─── Source data ───

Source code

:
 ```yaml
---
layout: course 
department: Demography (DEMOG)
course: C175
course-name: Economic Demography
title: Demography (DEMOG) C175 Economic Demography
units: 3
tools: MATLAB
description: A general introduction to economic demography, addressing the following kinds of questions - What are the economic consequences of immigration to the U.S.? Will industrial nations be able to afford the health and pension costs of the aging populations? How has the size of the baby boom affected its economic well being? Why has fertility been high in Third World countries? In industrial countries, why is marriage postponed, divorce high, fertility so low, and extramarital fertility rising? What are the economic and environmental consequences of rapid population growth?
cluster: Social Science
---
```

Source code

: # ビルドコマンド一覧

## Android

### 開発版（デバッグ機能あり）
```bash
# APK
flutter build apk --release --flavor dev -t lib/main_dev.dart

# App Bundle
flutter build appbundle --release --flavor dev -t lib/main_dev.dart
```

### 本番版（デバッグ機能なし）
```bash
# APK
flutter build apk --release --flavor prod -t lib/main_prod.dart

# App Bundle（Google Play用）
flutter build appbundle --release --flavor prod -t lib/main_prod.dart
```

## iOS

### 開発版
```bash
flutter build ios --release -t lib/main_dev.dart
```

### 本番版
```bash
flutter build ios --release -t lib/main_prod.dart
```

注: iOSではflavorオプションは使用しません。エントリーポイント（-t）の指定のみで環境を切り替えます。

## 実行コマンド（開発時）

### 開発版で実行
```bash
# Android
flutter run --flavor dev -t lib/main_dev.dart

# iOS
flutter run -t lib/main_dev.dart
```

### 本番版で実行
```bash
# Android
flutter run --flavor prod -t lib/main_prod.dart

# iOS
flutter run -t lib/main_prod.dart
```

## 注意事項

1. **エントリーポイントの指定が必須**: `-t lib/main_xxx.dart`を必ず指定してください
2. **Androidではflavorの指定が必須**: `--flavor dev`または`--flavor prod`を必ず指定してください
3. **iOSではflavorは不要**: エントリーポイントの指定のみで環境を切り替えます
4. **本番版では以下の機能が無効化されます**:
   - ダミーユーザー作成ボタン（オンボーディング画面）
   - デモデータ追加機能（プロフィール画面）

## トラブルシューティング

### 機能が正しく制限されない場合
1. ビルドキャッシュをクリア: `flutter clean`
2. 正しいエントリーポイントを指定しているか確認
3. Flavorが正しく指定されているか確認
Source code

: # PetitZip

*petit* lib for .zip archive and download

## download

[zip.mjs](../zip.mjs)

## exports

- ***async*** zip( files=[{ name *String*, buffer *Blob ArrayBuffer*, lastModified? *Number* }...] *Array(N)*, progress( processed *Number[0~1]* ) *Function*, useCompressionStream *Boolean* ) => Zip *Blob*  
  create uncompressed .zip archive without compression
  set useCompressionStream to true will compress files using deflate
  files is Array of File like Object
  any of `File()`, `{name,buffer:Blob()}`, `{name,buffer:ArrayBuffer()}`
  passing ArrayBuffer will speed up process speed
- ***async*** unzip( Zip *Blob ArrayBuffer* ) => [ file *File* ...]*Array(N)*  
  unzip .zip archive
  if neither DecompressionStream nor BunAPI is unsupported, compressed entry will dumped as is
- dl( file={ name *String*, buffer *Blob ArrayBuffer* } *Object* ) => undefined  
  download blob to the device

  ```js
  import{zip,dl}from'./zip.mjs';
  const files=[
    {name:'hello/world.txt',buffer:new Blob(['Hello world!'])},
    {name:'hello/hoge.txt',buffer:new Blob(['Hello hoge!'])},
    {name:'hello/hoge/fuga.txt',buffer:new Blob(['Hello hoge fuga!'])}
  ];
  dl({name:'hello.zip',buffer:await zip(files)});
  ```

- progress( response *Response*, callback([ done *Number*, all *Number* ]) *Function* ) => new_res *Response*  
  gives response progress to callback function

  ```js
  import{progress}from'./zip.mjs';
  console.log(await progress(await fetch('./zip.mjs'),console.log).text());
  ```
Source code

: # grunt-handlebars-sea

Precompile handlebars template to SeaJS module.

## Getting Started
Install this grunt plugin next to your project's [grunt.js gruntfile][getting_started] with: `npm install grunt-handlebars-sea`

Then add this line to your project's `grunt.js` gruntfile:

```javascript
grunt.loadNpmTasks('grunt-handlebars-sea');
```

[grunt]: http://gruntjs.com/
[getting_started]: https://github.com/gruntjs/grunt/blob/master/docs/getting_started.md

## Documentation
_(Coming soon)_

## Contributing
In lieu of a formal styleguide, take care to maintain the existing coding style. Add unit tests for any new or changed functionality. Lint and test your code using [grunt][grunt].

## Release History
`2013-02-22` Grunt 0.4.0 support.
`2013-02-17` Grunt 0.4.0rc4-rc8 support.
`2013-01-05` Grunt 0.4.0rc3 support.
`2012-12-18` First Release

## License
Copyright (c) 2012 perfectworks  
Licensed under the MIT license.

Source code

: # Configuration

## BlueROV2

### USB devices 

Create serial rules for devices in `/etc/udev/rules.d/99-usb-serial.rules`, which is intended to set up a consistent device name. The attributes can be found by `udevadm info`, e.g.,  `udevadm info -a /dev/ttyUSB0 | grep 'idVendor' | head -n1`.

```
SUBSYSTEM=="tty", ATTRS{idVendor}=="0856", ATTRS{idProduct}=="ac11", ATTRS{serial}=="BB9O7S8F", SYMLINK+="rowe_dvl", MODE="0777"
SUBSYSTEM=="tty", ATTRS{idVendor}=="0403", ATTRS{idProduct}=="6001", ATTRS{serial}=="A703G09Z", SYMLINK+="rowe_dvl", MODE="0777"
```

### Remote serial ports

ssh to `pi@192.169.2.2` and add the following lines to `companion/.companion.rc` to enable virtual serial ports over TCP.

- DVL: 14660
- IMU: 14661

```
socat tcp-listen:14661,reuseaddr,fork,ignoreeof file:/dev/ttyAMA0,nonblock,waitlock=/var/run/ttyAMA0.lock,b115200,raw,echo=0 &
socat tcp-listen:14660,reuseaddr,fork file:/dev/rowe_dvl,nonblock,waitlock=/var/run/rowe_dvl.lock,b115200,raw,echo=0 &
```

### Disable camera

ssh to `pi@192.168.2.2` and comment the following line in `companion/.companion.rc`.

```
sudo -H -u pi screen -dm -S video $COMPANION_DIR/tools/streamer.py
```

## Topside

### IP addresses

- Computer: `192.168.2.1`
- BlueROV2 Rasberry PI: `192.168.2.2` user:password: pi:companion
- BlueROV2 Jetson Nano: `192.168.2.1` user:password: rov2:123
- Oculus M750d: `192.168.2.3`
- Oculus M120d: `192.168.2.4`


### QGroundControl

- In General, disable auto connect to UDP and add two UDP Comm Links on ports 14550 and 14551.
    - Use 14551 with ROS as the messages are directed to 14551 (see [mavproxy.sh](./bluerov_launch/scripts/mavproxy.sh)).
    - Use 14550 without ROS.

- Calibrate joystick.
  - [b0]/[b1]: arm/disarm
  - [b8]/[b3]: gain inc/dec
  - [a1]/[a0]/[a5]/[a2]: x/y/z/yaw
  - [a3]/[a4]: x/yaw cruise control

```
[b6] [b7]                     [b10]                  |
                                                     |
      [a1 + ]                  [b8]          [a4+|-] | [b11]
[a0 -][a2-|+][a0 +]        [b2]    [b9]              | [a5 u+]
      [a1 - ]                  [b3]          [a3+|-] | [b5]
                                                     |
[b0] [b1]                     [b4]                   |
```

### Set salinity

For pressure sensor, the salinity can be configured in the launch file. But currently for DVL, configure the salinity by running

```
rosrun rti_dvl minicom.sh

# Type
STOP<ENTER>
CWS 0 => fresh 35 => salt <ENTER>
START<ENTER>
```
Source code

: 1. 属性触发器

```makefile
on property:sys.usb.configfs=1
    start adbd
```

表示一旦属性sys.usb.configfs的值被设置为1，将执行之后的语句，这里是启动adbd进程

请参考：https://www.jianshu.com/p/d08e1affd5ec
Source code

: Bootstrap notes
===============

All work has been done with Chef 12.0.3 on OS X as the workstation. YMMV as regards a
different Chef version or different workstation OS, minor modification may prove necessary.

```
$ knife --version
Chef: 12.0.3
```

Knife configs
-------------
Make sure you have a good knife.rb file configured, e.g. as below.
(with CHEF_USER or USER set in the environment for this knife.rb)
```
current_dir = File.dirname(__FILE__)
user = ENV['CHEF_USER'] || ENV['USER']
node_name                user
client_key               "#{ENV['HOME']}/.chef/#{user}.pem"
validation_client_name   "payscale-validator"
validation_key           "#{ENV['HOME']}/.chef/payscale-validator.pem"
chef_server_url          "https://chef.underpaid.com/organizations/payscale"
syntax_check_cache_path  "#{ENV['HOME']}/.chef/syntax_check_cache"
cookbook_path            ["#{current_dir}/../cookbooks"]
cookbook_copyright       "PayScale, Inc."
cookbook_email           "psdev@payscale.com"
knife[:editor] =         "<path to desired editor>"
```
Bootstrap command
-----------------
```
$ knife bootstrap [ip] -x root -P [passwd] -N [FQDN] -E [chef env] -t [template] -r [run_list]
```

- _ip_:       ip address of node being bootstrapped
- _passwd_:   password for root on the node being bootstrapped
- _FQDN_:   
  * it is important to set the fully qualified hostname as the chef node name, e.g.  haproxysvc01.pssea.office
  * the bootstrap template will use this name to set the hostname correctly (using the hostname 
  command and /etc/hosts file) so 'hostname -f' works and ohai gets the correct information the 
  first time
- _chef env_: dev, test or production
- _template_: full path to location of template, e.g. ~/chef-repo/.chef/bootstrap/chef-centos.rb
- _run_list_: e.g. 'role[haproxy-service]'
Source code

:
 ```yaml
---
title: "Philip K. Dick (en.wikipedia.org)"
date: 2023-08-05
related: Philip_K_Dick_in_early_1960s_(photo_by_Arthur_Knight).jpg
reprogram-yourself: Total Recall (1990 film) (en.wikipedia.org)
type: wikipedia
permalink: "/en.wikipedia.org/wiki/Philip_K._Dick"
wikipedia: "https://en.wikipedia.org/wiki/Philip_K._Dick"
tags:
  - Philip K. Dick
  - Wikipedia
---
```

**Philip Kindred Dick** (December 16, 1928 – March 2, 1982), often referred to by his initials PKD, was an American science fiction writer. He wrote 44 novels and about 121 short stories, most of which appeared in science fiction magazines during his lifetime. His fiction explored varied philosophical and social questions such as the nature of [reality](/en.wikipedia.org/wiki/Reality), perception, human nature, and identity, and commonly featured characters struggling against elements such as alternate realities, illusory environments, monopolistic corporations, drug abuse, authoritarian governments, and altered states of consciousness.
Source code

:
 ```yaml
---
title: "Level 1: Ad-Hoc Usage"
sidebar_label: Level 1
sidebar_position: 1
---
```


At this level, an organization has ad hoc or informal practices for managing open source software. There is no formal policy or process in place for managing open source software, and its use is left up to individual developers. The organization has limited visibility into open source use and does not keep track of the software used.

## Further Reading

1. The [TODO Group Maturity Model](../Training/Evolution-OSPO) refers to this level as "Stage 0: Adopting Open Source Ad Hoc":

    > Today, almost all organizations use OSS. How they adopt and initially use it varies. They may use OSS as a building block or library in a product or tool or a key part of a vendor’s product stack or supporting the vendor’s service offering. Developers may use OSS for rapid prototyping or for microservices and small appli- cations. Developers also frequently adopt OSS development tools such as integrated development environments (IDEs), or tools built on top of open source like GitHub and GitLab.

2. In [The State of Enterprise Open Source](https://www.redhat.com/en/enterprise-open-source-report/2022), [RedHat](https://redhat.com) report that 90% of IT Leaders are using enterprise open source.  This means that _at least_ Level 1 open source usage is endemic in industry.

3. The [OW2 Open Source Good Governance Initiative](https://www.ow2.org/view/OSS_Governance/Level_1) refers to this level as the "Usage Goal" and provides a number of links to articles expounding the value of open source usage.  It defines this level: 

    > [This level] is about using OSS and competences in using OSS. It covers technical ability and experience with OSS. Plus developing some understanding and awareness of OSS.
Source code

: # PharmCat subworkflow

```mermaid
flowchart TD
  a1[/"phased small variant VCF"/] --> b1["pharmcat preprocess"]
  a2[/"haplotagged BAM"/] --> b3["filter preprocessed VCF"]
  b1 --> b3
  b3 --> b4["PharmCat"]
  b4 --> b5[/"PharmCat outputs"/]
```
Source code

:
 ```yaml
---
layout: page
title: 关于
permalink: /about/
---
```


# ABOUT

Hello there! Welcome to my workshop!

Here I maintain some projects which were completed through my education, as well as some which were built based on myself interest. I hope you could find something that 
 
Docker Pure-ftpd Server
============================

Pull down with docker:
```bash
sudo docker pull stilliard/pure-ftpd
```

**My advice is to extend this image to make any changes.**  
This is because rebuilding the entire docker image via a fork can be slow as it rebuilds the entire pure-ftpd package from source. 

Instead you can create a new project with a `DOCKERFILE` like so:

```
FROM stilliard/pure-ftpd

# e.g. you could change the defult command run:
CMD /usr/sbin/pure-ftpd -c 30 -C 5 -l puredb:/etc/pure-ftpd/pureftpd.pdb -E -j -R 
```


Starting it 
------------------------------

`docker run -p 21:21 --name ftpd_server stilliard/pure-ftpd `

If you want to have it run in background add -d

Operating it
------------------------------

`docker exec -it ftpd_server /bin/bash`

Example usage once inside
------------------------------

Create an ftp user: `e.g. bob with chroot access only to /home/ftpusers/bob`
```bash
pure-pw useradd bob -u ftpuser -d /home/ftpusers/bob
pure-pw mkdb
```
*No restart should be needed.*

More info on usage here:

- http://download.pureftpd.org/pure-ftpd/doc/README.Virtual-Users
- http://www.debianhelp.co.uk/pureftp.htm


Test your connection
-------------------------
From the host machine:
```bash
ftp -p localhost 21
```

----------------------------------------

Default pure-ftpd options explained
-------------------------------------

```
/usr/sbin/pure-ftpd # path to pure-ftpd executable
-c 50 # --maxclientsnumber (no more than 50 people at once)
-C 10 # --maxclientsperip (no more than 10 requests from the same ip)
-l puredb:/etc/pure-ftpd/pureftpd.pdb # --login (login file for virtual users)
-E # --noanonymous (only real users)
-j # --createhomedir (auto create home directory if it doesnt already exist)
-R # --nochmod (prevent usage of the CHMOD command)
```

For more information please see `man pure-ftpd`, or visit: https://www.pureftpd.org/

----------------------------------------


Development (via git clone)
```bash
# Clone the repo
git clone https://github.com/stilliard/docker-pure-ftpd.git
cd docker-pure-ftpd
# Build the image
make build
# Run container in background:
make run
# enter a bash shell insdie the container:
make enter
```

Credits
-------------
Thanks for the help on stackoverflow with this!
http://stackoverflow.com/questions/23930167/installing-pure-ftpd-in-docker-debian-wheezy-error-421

───

> [Work instruction] Scanning the data above, copy out every line where "ArrayBuffer" is found.

> [Answer box]
- ***async*** zip( files=[{ name *String*, buffer *Blob ArrayBuffer*, lastModified? *Number* }...] *Array(N)*, progress( processed *Number[0~1]* ) *Function*, useCompressionStream *Boolean* ) => Zip *Blob*  
  any of `File()`, `{name,buffer:Blob()}`, `{name,buffer:ArrayBuffer()}`
  passing ArrayBuffer will speed up process speed
- ***async*** unzip( Zip *Blob ArrayBuffer* ) => [ file *File* ...]*Array(N)*  
- dl( file={ name *String*, buffer *Blob ArrayBuffer* } *Object* ) => undefined  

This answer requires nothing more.